Task instructions ::
Filter the records below and copy every line containing the word "browser".

Data records ::
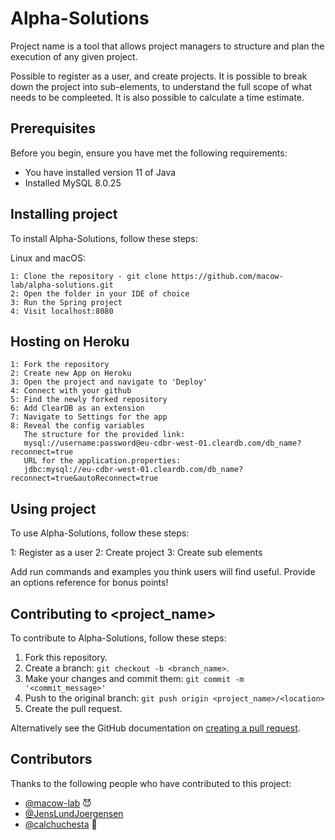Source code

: # Alpha-Solutions

Project name is a tool that allows project managers to structure and plan the execution of any given project.

Possible to register as a user, and create projects. It is possible to break down the project into sub-elements, to understand the full scope of what needs to be compleeted.
It is also possible to calculate a time estimate.
## Prerequisites

Before you begin, ensure you have met the following requirements:
* You have installed version 11 of Java 
* Installed MySQL 8.0.25


## Installing project

To install Alpha-Solutions, follow these steps:

Linux and macOS:
```
1: Clone the repository - git clone https://github.com/macow-lab/alpha-solutions.git
2: Open the folder in your IDE of choice
3: Run the Spring project
4: Visit localhost:8080
```

## Hosting on Heroku
```
1: Fork the repository
2: Create new App on Heroku
3: Open the project and navigate to 'Deploy'
4: Connect with your github
5: Find the newly forked repository
6: Add ClearDB as an extension
7: Navigate to Settings for the app
8: Reveal the config variables
   The structure for the provided link: 
   mysql://username:password@eu-cdbr-west-01.cleardb.com/db_name?reconnect=true
   URL for the application.properties:
   jdbc:mysql://eu-cdbr-west-01.cleardb.com/db_name?reconnect=true&autoReconnect=true
```
## Using project

To use Alpha-Solutions, follow these steps:

1: Register as a user
2: Create project
3: Create sub elements

Add run commands and examples you think users will find useful. Provide an options reference for bonus points!

## Contributing to <project_name>
<!--- If your README is long or you have some specific process or steps you want contributors to follow, consider creating a separate CONTRIBUTING.md file--->
To contribute to Alpha-Solutions, follow these steps:

1. Fork this repository.
2. Create a branch: `git checkout -b <branch_name>`.
3. Make your changes and commit them: `git commit -m '<commit_message>'`
4. Push to the original branch: `git push origin <project_name>/<location>`
5. Create the pull request.

Alternatively see the GitHub documentation on [creating a pull request](https://help.github.com/en/github/collaborating-with-issues-and-pull-requests/creating-a-pull-request).

## Contributors

Thanks to the following people who have contributed to this project:

* [@macow-lab](https://github.com/macow-lab) 😈
* [@JensLundJoergensen](https://github.com/JensLundJoergensen)
* [@calchuchesta](https://github.com/calchuchesta) 🐛
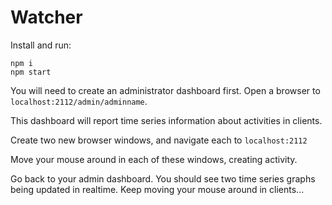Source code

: # Watcher

Install and run:

```
npm i
npm start
```


You will need to create an administrator dashboard first. Open a browser to `localhost:2112/admin/adminname`.

This dashboard will report time series information about activities in clients.

Create two new browser windows, and navigate each to `localhost:2112`

Move your mouse around in each of these windows, creating activity.

Go back to your admin dashboard. You should see two time series graphs being updated in realtime. Keep moving your mouse around in clients...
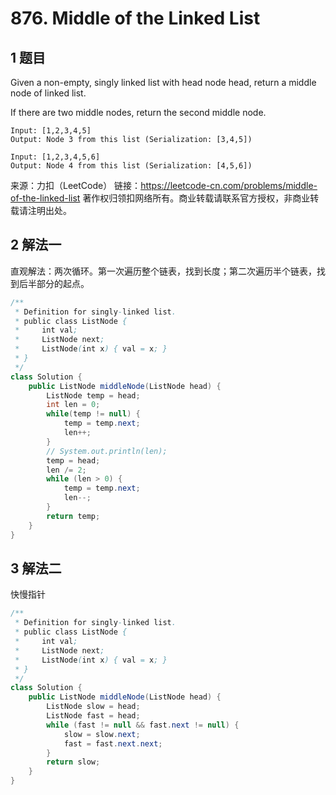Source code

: # 876. Middle of the Linked List

## 1 题目

Given a non-empty, singly linked list with head node head, return a middle node of linked list.

If there are two middle nodes, return the second middle node.

```
Input: [1,2,3,4,5]
Output: Node 3 from this list (Serialization: [3,4,5])
```

```
Input: [1,2,3,4,5,6]
Output: Node 4 from this list (Serialization: [4,5,6])
```



来源：力扣（LeetCode）
链接：https://leetcode-cn.com/problems/middle-of-the-linked-list
著作权归领扣网络所有。商业转载请联系官方授权，非商业转载请注明出处。

## 2 解法一

直观解法：两次循环。第一次遍历整个链表，找到长度；第二次遍历半个链表，找到后半部分的起点。

```java
/**
 * Definition for singly-linked list.
 * public class ListNode {
 *     int val;
 *     ListNode next;
 *     ListNode(int x) { val = x; }
 * }
 */
class Solution {
    public ListNode middleNode(ListNode head) {
        ListNode temp = head;
        int len = 0;
        while(temp != null) {
            temp = temp.next;
            len++;
        }
        // System.out.println(len);
        temp = head;
        len /= 2;
        while (len > 0) {
            temp = temp.next;
            len--;
        }
        return temp;
    }
}
```

## 3 解法二

快慢指针

```java
/**
 * Definition for singly-linked list.
 * public class ListNode {
 *     int val;
 *     ListNode next;
 *     ListNode(int x) { val = x; }
 * }
 */
class Solution {
    public ListNode middleNode(ListNode head) {
    	ListNode slow = head;
    	ListNode fast = head;
    	while (fast != null && fast.next != null) {
    		slow = slow.next;
    		fast = fast.next.next;
    	}
    	return slow;
    }
}
```


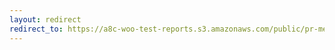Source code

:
 ```yaml
---
layout: redirect
redirect_to: https://a8c-woo-test-reports.s3.amazonaws.com/public/pr-merge/43173/api/index.html
---
```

Output of the task ::
You will need to create an administrator dashboard first. Open a browser to `localhost:2112/admin/adminname`.
Create two new browser windows, and navigate each to `localhost:2112`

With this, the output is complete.